Information provided:
++++

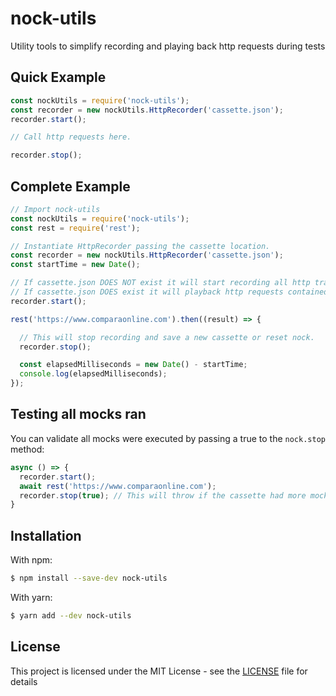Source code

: # nock-utils
Utility tools to simplify recording and playing back http requests during tests

## Quick Example

```javascript
const nockUtils = require('nock-utils');
const recorder = new nockUtils.HttpRecorder('cassette.json');
recorder.start();

// Call http requests here.

recorder.stop();
```

## Complete Example
```javascript
// Import nock-utils
const nockUtils = require('nock-utils');
const rest = require('rest');

// Instantiate HttpRecorder passing the cassette location.
const recorder = new nockUtils.HttpRecorder('cassette.json');
const startTime = new Date();

// If cassette.json DOES NOT exist it will start recording all http transactions.
// If cassette.json DOES exist it will playback http requests contained in the cassette.
recorder.start();

rest('https://www.comparaonline.com').then((result) => {

  // This will stop recording and save a new cassette or reset nock.
  recorder.stop();

  const elapsedMilliseconds = new Date() - startTime;
  console.log(elapsedMilliseconds);
});
```

## Testing all mocks ran

You can validate all mocks were executed by passing a true to the `nock.stop` method:
```javascript
async () => {
  recorder.start();
  await rest('https://www.comparaonline.com');
  recorder.stop(true); // This will throw if the cassette had more mocks than just that request.
}
```

## Installation

With npm:
```sh
$ npm install --save-dev nock-utils
```
With yarn:
```sh
$ yarn add --dev nock-utils
```

## License

This project is licensed under the MIT License - see the [LICENSE](LICENSE) file for details
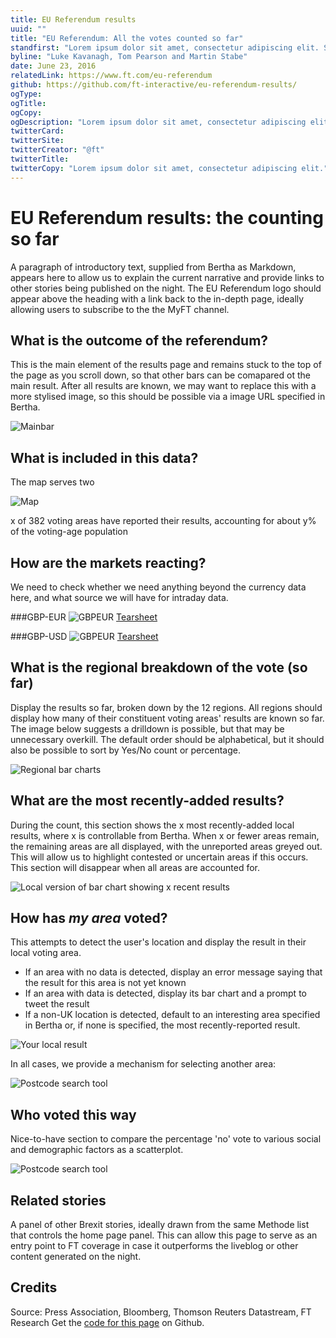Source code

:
 ```yaml
---
title: EU Referendum results
uuid: ""
title: "EU Referendum: All the votes counted so far"
standfirst: "Lorem ipsum dolor sit amet, consectetur adipiscing elit. Sed nunc lorem, finibus vitae iaculis non, aliquam volutpat nulla. Pellentesque convallis quam sit amet dolor mollis sodales. Sed eu commodo elit."
byline: "Luke Kavanagh, Tom Pearson and Martin Stabe"
date: June 23, 2016
relatedLink: https://www.ft.com/eu-referendum
github: https://github.com/ft-interactive/eu-referendum-results/
ogType: 
ogTitle:
ogCopy: 
ogDescription: "Lorem ipsum dolor sit amet, consectetur adipiscing elit. Sed nunc lorem, finibus vitae iaculis non, aliquam volutpat nulla. Pellentesque convallis quam sit amet dolor mollis sodales. Sed eu commodo elit."
twitterCard:
twitterSite:
twitterCreator: "@ft"
twitterTitle: 
twitterCopy: "Lorem ipsum dolor sit amet, consectetur adipiscing elit."
---
```


# EU Referendum results: the counting so far

A paragraph of introductory text, supplied from Bertha as Markdown, appears here to allow us to explain the current narrative and provide links to other stories being published on the night. The EU Referendum logo should appear above the heading with a link back to the in-depth page, ideally allowing users to subscribe to the the MyFT channel. 

## What is the outcome of the referendum?

This is the main element of the results page and remains stuck to the top of the page as you scroll down, so that other bars can be comapared ot the main result. After all results are known, we may want to replace this with a more stylised image, so this should be possible via a image URL specified in Bertha.

![Mainbar](img/mainbar.png)

## What is included in this data?

The map serves two 

![Map](img/map.png)

x of 382 voting areas have reported their results, accounting for about y% of the voting-age population

## How are the markets reacting?

We need to check whether we need anything beyond the currency data here, and what source we will have for intraday data.

###GBP-EUR
![GBPEUR](img/gbpeur.png)
[Tearsheet](http://markets.ft.com/research/Markets/Tearsheets/Summary?s=EURGBP)

###GBP-USD
![GBPEUR](img/gbpusd.png)
[Tearsheet](http://markets.ft.com/research/Markets/Tearsheets/Summary?s=USDGBP)

## What is the regional breakdown of the vote (so far)

Display the results so far, broken down by the 12 regions. All regions should display how many of their constituent voting areas' results are known so far. The image below suggests a drilldown is possible, but that may be unnecessary overkill. The default order should be alphabetical, but it should also be possible to sort by Yes/No count or percentage.

![Regional bar charts](img/regional.png)

## What are the most recently-added results?

During the count, this section shows the x most recently-added local results, where x is controllable from Bertha. When x or fewer areas remain, the remaining areas are all displayed, with the unreported areas greyed out. This will allow us to highlight contested or uncertain areas if this occurs. This section will disappear when all areas are accounted for.

![Local version of bar chart showing x recent results](img/recent.png)

## How has *my area* voted?

This attempts to detect the user's location and display the result in their local voting area.

* If an area with no data is detected, display an error message saying that the result for this area is not yet known
* If an area with data is detected, display its bar chart and a prompt to tweet the result
* If a non-UK location is detected, default to an interesting area specified in Bertha or, if none is specified, the most recently-reported result.

![Your local result](img/local.png)

In all cases, we provide a mechanism for selecting another area:

![Postcode search tool](img/postcode.png)

## Who voted this way

Nice-to-have section to compare the percentage 'no' vote to various social and demographic factors as a scatterplot.

![Postcode search tool](img/scatter.jpg)

## Related stories

A panel of other Brexit stories, ideally drawn from the same Methode list that controls the home page panel. This can allow this page to serve as an entry point to FT coverage in case it outperforms the liveblog or other content generated on the night.

## Credits
Source: Press Association, Bloomberg, Thomson Reuters Datastream, FT Research
Get the [code for this page](https://github.com/ft-interactive/eu-referendum-results/) on Github.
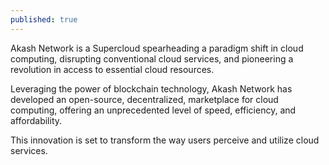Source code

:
 ```yaml
---
published: true
---
```

Akash Network is a Supercloud spearheading a paradigm shift in cloud computing, disrupting conventional cloud services, and pioneering a revolution in access to essential cloud resources. 

Leveraging the power of blockchain technology, Akash Network has developed an open-source, decentralized, marketplace for cloud computing, offering an unprecedented level of speed, efficiency, and affordability.

This innovation is set to transform the way users perceive and utilize cloud services.
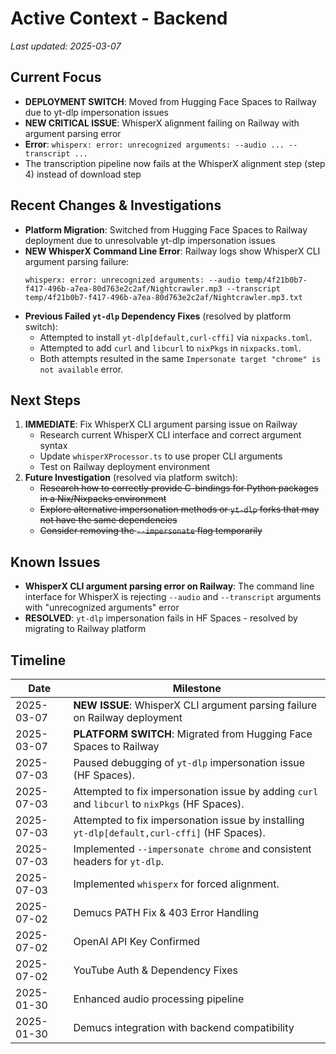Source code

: # Active Context - Backend

_Last updated: 2025-03-07_

## Current Focus
- **DEPLOYMENT SWITCH**: Moved from Hugging Face Spaces to Railway due to yt-dlp impersonation issues
- **NEW CRITICAL ISSUE**: WhisperX alignment failing on Railway with argument parsing error
- **Error**: `whisperx: error: unrecognized arguments: --audio ... --transcript ...`
- The transcription pipeline now fails at the WhisperX alignment step (step 4) instead of download step

## Recent Changes & Investigations
- **Platform Migration**: Switched from Hugging Face Spaces to Railway deployment due to unresolvable yt-dlp impersonation issues
- **NEW WhisperX Command Line Error**: Railway logs show WhisperX CLI argument parsing failure:
  ```
  whisperx: error: unrecognized arguments: --audio temp/4f21b0b7-f417-496b-a7ea-80d763e2c2af/Nightcrawler.mp3 --transcript temp/4f21b0b7-f417-496b-a7ea-80d763e2c2af/Nightcrawler.mp3.txt
  ```
- **Previous Failed `yt-dlp` Dependency Fixes** (resolved by platform switch):
  - Attempted to install `yt-dlp[default,curl-cffi]` via `nixpacks.toml`.
  - Attempted to add `curl` and `libcurl` to `nixPkgs` in `nixpacks.toml`.
  - Both attempts resulted in the same `Impersonate target "chrome" is not available` error.

## Next Steps
1. **IMMEDIATE**: Fix WhisperX CLI argument parsing issue on Railway
   - Research current WhisperX CLI interface and correct argument syntax
   - Update `whisperXProcessor.ts` to use proper CLI arguments
   - Test on Railway deployment environment
2. **Future Investigation** (resolved via platform switch):
   - ~~Research how to correctly provide C-bindings for Python packages in a Nix/Nixpacks environment~~
   - ~~Explore alternative impersonation methods or `yt-dlp` forks that may not have the same dependencies~~
   - ~~Consider removing the `--impersonate` flag temporarily~~

## Known Issues
- **WhisperX CLI argument parsing error on Railway**: The command line interface for WhisperX is rejecting `--audio` and `--transcript` arguments with "unrecognized arguments" error
- **RESOLVED**: `yt-dlp` impersonation fails in HF Spaces - resolved by migrating to Railway platform

## Timeline
| Date       | Milestone                               |
|------------|-----------------------------------------|
| 2025-03-07 | **NEW ISSUE**: WhisperX CLI argument parsing failure on Railway deployment |
| 2025-03-07 | **PLATFORM SWITCH**: Migrated from Hugging Face Spaces to Railway |
| 2025-07-03 | Paused debugging of `yt-dlp` impersonation issue (HF Spaces). |
| 2025-07-03 | Attempted to fix impersonation issue by adding `curl` and `libcurl` to `nixPkgs` (HF Spaces). |
| 2025-07-03 | Attempted to fix impersonation issue by installing `yt-dlp[default,curl-cffi]` (HF Spaces). |
| 2025-07-03 | Implemented `--impersonate chrome` and consistent headers for `yt-dlp`. |
| 2025-07-03 | Implemented `whisperx` for forced alignment. |
| 2025-07-02 | Demucs PATH Fix & 403 Error Handling    |
| 2025-07-02 | OpenAI API Key Confirmed                |
| 2025-07-02 | YouTube Auth & Dependency Fixes         |
| 2025-01-30 | Enhanced audio processing pipeline      |
| 2025-01-30 | Demucs integration with backend compatibility |
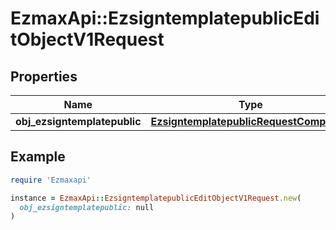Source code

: # EzmaxApi::EzsigntemplatepublicEditObjectV1Request

## Properties

| Name | Type | Description | Notes |
| ---- | ---- | ----------- | ----- |
| **obj_ezsigntemplatepublic** | [**EzsigntemplatepublicRequestCompound**](EzsigntemplatepublicRequestCompound.md) |  |  |

## Example

```ruby
require 'Ezmaxapi'

instance = EzmaxApi::EzsigntemplatepublicEditObjectV1Request.new(
  obj_ezsigntemplatepublic: null
)
```

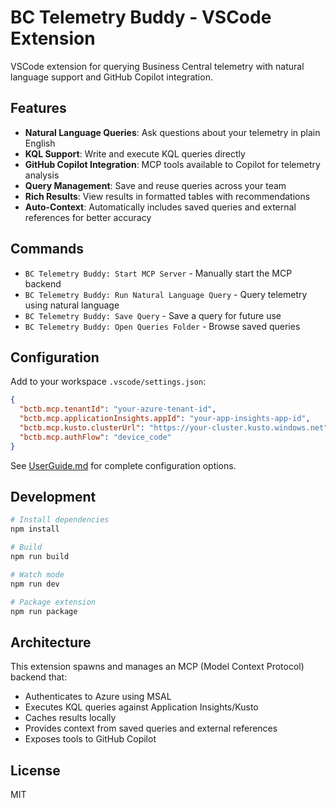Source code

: # BC Telemetry Buddy - VSCode Extension

VSCode extension for querying Business Central telemetry with natural language support and GitHub Copilot integration.

## Features

- **Natural Language Queries**: Ask questions about your telemetry in plain English
- **KQL Support**: Write and execute KQL queries directly
- **GitHub Copilot Integration**: MCP tools available to Copilot for telemetry analysis
- **Query Management**: Save and reuse queries across your team
- **Rich Results**: View results in formatted tables with recommendations
- **Auto-Context**: Automatically includes saved queries and external references for better accuracy

## Commands

- `BC Telemetry Buddy: Start MCP Server` - Manually start the MCP backend
- `BC Telemetry Buddy: Run Natural Language Query` - Query telemetry using natural language
- `BC Telemetry Buddy: Save Query` - Save a query for future use
- `BC Telemetry Buddy: Open Queries Folder` - Browse saved queries

## Configuration

Add to your workspace `.vscode/settings.json`:

```json
{
  "bctb.mcp.tenantId": "your-azure-tenant-id",
  "bctb.mcp.applicationInsights.appId": "your-app-insights-app-id",
  "bctb.mcp.kusto.clusterUrl": "https://your-cluster.kusto.windows.net",
  "bctb.mcp.authFlow": "device_code"
}
```

See [UserGuide.md](https://github.com/waldo1001/waldo.BCTelemetryBuddy/blob/main/docs/UserGuide.md) for complete configuration options.

## Development

```bash
# Install dependencies
npm install

# Build
npm run build

# Watch mode
npm run dev

# Package extension
npm run package
```

## Architecture

This extension spawns and manages an MCP (Model Context Protocol) backend that:
- Authenticates to Azure using MSAL
- Executes KQL queries against Application Insights/Kusto
- Caches results locally
- Provides context from saved queries and external references
- Exposes tools to GitHub Copilot

## License

MIT
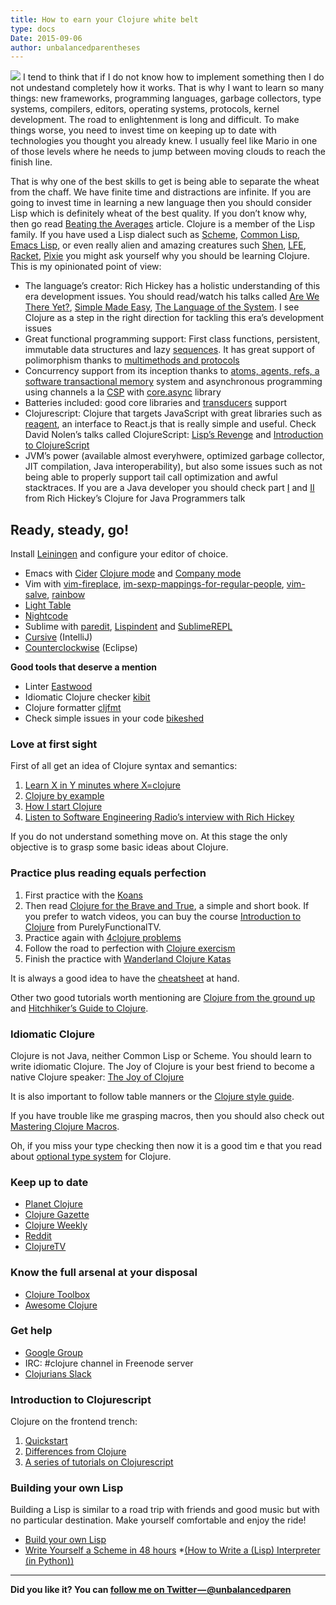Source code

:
 ```yaml
---
title: How to earn your Clojure white belt
type: docs
Date: 2015-09-06
author: unbalancedparentheses
---
```

![](https://cdn-images-1.medium.com/max/800/1*uFlthCHz1YbmOvzhdVBrFw.jpeg)
I tend to think that if I do not know how to implement something then I do not undestand completely how it works. That is why I want to learn so many things: new frameworks, programming languages, garbage collectors, type systems, compilers, editors, operating systems, protocols, kernel development. The road to enlightenment is long and difficult. To make things worse, you need to invest time on keeping up to date with technologies you thought you already knew. I usually feel like Mario in one of those levels where he needs to jump between moving clouds to reach the finish line.

That is why one of the best skills to get is being able to separate the wheat from the chaff. We have finite time and distractions are infinite. If you are going to invest time in learning a new language then you should consider Lisp which is definitely wheat of the best quality. If you don’t know why, then go read [Beating the Averages](http://www.paulgraham.com/avg.html) article. Clojure is a member of the Lisp family. If you have used a Lisp dialect such as [Scheme](http://www.schemers.org/), [Common Lisp](https://common-lisp.net/), [Emacs Lisp](https://en.wikipedia.org/wiki/Emacs_Lisp), or even really alien and amazing creatures such [Shen](https://en.wikipedia.org/wiki/Emacs_Lisp), [LFE](http://lfe.io/), [Racket](http://racket-lang.org/), [Pixie](https://github.com/pixie-lang/pixie) you might ask yourself why you should be learning Clojure. This is my opinionated point of view:

* The language’s creator: Rich Hickey has a holistic understanding of this era development issues. You should read/watch his talks called [Are We There Yet?](https://github.com/matthiasn/talk-transcripts/blob/master/Hickey_Rich/AreWeThereYet.md), [Simple Made Easy](https://github.com/matthiasn/talk-transcripts/blob/master/Hickey_Rich/SimpleMadeEasy.md), [The Language of the System](https://github.com/matthiasn/talk-transcripts/blob/master/Hickey_Rich/SimpleMadeEasy.md). I see Clojure as a step in the right direction for tackling this era’s development issues
* Great functional programming support: First class functions, persistent, immutable data structures and lazy [sequences](http://www.braveclojure.com/core-functions-in-depth/#2__The_Sequence_Abstraction). It has great support of polimorphism thanks to [multimethods and protocols](http://clojure-doc.org/articles/language/polymorphism.html)
* Concurrency support from its inception thanks to [atoms, agents, refs, a software transactional memory](http://clojure-doc.org/articles/language/concurrency_and_parallelism.html) system and asynchronous programming using channels a la [CSP](http://clojure-doc.org/articles/language/concurrency_and_parallelism.html) with [core.async](http://clojure.com/blog/2013/06/28/clojure-core-async-channels.html) library
* Batteries included: good core libraries and [transducers](https://www.youtube.com/watch?v=6mTbuzafcII) support
* Clojurescript: Clojure that targets JavaScript with great libraries such as [reagent](https://github.com/reagent-project/reagent), an interface to React.js that is really simple and useful. Check David Nolen’s talks called ClojureScript: [Lisp’s Revenge](https://github.com/reagent-project/reagent) and [Introduction to ClojureScript](https://youtu.be/-I5ldi2aJTI)
* JVM’s power (available almost everyhwere, optimized garbage collector, JIT compilation, Java interoperability), but also some issues such as not being able to properly support tail call optimization and awful stacktraces. If you are a Java developer you should check part [I](https://www.youtube.com/watch?v=P76Vbsk_3J0) and [II](https://www.youtube.com/watch?v=hb3rurFxrZ8) from Rich Hickey’s Clojure for Java Programmers talk

## Ready, steady, go!

Install [Leiningen](http://leiningen.org/#install) and configure your editor of choice.

* Emacs with [Cider](http://leiningen.org/#install) [Clojure mode](https://github.com/clojure-emacs/clojure-mode) and [Company mode](http://company-mode.github.io/)
* Vim with [vim-fireplace](https://github.com/tpope/vim-fireplace), [im-sexp-mappings-for-regular-people](https://github.com/tpope/vim-sexp-mappings-for-regular-people), [vim-salve](https://github.com/tpope/vim-sexp-mappings-for-regular-people), [rainbow](https://github.com/luochen1990/rainbow)
* [Light Table](http://lighttable.com/)
* [Nightcode](https://sekao.net/nightcode/)
* Sublime with [paredit](https://github.com/odyssomay/paredit), [Lispindent](https://github.com/odyssomay/sublime-lispindent) and [SublimeREPL](https://github.com/odyssomay/sublime-lispindent)
* [Cursive](https://cursiveclojure.com/) (IntelliJ)
* [Counterclockwise](http://doc.ccw-ide.org/documentation.html#install-as-standalone-product) (Eclipse)

**Good tools that deserve a mention**

* Linter [Eastwood](https://github.com/jonase/eastwood)
* Idiomatic Clojure checker [kibit](https://github.com/jonase/kibit)
* Clojure formatter [cljfmt](https://github.com/weavejester/cljfmt)
* Check simple issues in your code [bikeshed](https://github.com/dakrone/lein-bikeshed)

### Love at first sight

First of all get an idea of Clojure syntax and semantics:

1. [Learn X in Y minutes where X=clojure](http://learnxinyminutes.com/docs/clojure/)
2. [Clojure by example](https://kimh.github.io/clojure-by-example/)
3. [How I start Clojure](http://howistart.org/posts/clojure/1/)
4. [Listen to Software Engineering Radio’s interview with Rich Hickey](http://www.se-radio.net/2010/03/episode-158-rich-hickey-on-clojure/)

If you do not understand something move on. At this stage the only objective is to grasp some basic ideas about Clojure.

### Practice plus reading equals perfection

1. First practice with the [Koans](http://clojurekoans.com/)
2. Then read [Clojure for the Brave and True](http://www.braveclojure.com/), a simple and short book. If you prefer to watch videos, you can buy the course [Introduction to Clojure](http://www.purelyfunctional.tv/intro-to-clojure) from PurelyFunctionalTV.
3. Practice again with [4clojure problems](https://www.4clojure.com/)
4. Follow the road to perfection with [Clojure exercism](http://exercism.io/languages/clojure)
5. Finish the practice with [Wanderland Clojure Katas](https://github.com/gigasquid/wonderland-clojure-katas)

It is always a good idea to have the [cheatsheet](http://clojure.org/api/cheatsheet) at hand.

Other two good tutorials worth mentioning are [Clojure from the ground up](https://aphyr.com/tags/Clojure-from-the-ground-up) and [Hitchhiker’s Guide to Clojure](https://aphyr.com/tags/Clojure-from-the-ground-up).

### Idiomatic Clojure

Clojure is not Java, neither Common Lisp or Scheme. You should learn to write idiomatic Clojure. The Joy of Clojure is your best friend to become a native Clojure speaker:
[The Joy of Clojure](http://www.joyofclojure.com/the-book/)


It is also important to follow table manners or the [Clojure style guide](https://github.com/bbatsov/clojure-style-guide).

If you have trouble like me grasping macros, then you should also check out [Mastering Clojure Macros](https://pragprog.com/book/cjclojure/mastering-clojure-macros).

Oh, if you miss your type checking then now it is a good tim    e that you read about [optional type system](http://typedclojure.org/) for Clojure.

### Keep up to date

* [Planet Clojure](http://planet.clojure.in/)
* [Clojure Gazette](http://www.clojuregazette.com/)
* [Clojure Weekly](http://reborg.tumblr.com/)
* [Reddit](https://www.reddit.com/r/Clojure/)
* [ClojureTV](https://www.youtube.com/user/ClojureTV)

### Know the full arsenal at your disposal

* [Clojure Toolbox](http://www.clojure-toolbox.com/)
* [Awesome Clojure](https://github.com/razum2um/awesome-clojure)

### Get help

* [Google Group](https://groups.google.com/forum/#!forum/clojure)
* IRC: #clojure channel in Freenode server
* [Clojurians Slack](https://clojurians.slack.com/)

### Introduction to Clojurescript

Clojure on the frontend trench:

1. [Quickstart](https://github.com/clojure/clojurescript/wiki/Quick-Start)
2. [Differences from Clojure](https://github.com/clojure/clojurescript/wiki/Differences-from-Clojure)
3. [A series of tutorials on Clojurescript](https://github.com/magomimmo/modern-cljs)

### Building your own Lisp

Building a Lisp is similar to a road trip with friends and good music but with no particular destination. Make yourself comfortable and enjoy the ride!

* [Build your own Lisp](http://www.buildyourownlisp.com/)
* [Write Yourself a Scheme in 48 hours](https://en.wikibooks.org/wiki/Write_Yourself_a_Scheme_in_48_Hours)
*[(How to Write a (Lisp) Interpreter (in Python))](http://norvig.com/lispy.html)
************
**Did you like it? You can [follow me on Twitter — @unbalancedparen](https://twitter.com/unbalancedparen)**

++++

Problem statement:
Copy only these lines from the records above, exactly: the one with "This attempts to", the one with "arguments: --audio ...", and those between. Skip the pictures.

The completed task:
This attempts to detect the user's location and display the result in their local voting area.

* If an area with no data is detected, display an error message saying that the result for this area is not yet known
* If an area with data is detected, display its bar chart and a prompt to tweet the result
* If a non-UK location is detected, default to an interesting area specified in Bertha or, if none is specified, the most recently-reported result.

![Your local result](img/local.png)

In all cases, we provide a mechanism for selecting another area:

![Postcode search tool](img/postcode.png)

## Who voted this way

Nice-to-have section to compare the percentage 'no' vote to various social and demographic factors as a scatterplot.

![Postcode search tool](img/scatter.jpg)

## Related stories

A panel of other Brexit stories, ideally drawn from the same Methode list that controls the home page panel. This can allow this page to serve as an entry point to FT coverage in case it outperforms the liveblog or other content generated on the night.

## Credits
Source: Press Association, Bloomberg, Thomson Reuters Datastream, FT Research
Get the [code for this page](https://github.com/ft-interactive/eu-referendum-results/) on Github.
Source code

:
 ```yaml
---
published: true
---
```

Akash Network is a Supercloud spearheading a paradigm shift in cloud computing, disrupting conventional cloud services, and pioneering a revolution in access to essential cloud resources. 

Leveraging the power of blockchain technology, Akash Network has developed an open-source, decentralized, marketplace for cloud computing, offering an unprecedented level of speed, efficiency, and affordability.

This innovation is set to transform the way users perceive and utilize cloud services.
Source code

: # Active Context - Backend

_Last updated: 2025-03-07_

## Current Focus
- **DEPLOYMENT SWITCH**: Moved from Hugging Face Spaces to Railway due to yt-dlp impersonation issues
- **NEW CRITICAL ISSUE**: WhisperX alignment failing on Railway with argument parsing error
- **Error**: `whisperx: error: unrecognized arguments: --audio ... --transcript ...`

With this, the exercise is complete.